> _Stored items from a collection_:

=== Begin Enclosure ===

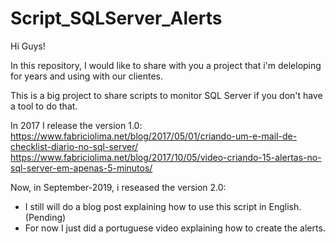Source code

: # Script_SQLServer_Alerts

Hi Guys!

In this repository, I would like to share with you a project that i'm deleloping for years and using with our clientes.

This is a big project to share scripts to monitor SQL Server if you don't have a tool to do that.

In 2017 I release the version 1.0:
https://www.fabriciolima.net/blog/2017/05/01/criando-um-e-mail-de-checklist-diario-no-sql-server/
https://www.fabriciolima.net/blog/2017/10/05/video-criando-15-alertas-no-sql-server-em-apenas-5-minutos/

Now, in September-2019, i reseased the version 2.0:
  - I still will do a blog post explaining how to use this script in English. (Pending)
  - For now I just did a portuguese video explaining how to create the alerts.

=== End Enclosure ===
=== Begin Enclosure ===

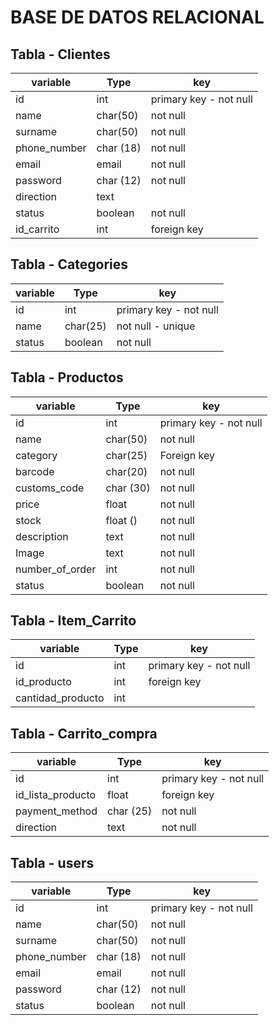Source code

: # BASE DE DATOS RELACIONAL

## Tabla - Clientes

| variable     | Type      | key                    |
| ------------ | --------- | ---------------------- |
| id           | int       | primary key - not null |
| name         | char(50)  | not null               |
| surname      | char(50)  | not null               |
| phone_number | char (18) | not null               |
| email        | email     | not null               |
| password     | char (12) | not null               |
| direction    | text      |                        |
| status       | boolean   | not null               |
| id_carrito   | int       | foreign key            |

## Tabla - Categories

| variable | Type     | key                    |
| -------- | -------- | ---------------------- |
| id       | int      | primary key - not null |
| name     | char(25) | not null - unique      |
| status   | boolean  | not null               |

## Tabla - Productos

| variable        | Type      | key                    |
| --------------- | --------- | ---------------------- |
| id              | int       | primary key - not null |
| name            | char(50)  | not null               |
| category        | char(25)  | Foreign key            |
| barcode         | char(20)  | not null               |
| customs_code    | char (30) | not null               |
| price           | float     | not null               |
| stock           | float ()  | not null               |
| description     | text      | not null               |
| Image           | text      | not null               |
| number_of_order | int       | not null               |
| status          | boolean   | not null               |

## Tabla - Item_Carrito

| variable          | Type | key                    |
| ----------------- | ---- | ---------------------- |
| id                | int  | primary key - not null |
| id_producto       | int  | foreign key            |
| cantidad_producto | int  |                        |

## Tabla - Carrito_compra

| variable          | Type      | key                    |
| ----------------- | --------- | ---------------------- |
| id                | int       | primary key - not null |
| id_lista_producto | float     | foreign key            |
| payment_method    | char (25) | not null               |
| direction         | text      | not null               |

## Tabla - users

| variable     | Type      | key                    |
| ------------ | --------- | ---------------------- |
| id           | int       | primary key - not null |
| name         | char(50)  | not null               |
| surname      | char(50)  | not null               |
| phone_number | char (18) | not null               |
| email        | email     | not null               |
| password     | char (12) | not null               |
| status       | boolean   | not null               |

=== End Enclosure ===
=== Begin Enclosure ===

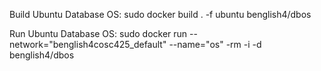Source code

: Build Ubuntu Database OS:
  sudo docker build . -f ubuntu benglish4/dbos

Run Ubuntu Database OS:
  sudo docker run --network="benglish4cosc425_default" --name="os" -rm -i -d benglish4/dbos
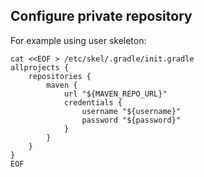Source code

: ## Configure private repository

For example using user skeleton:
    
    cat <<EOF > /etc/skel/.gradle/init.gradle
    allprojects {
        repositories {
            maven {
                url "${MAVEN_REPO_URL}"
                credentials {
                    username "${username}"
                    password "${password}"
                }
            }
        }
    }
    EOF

=== End Enclosure ===

> _WORK TO COMPLETE_: From the records above, repeat exactly the lines from the one with "number_of_order | int" through the one with "cantidad_producto | int", both included.

> _ANSWER TO THIS EXERCISE_:
| number_of_order | int       | not null               |
| status          | boolean   | not null               |

## Tabla - Item_Carrito

| variable          | Type | key                    |
| ----------------- | ---- | ---------------------- |
| id                | int  | primary key - not null |
| id_producto       | int  | foreign key            |
| cantidad_producto | int  |                        |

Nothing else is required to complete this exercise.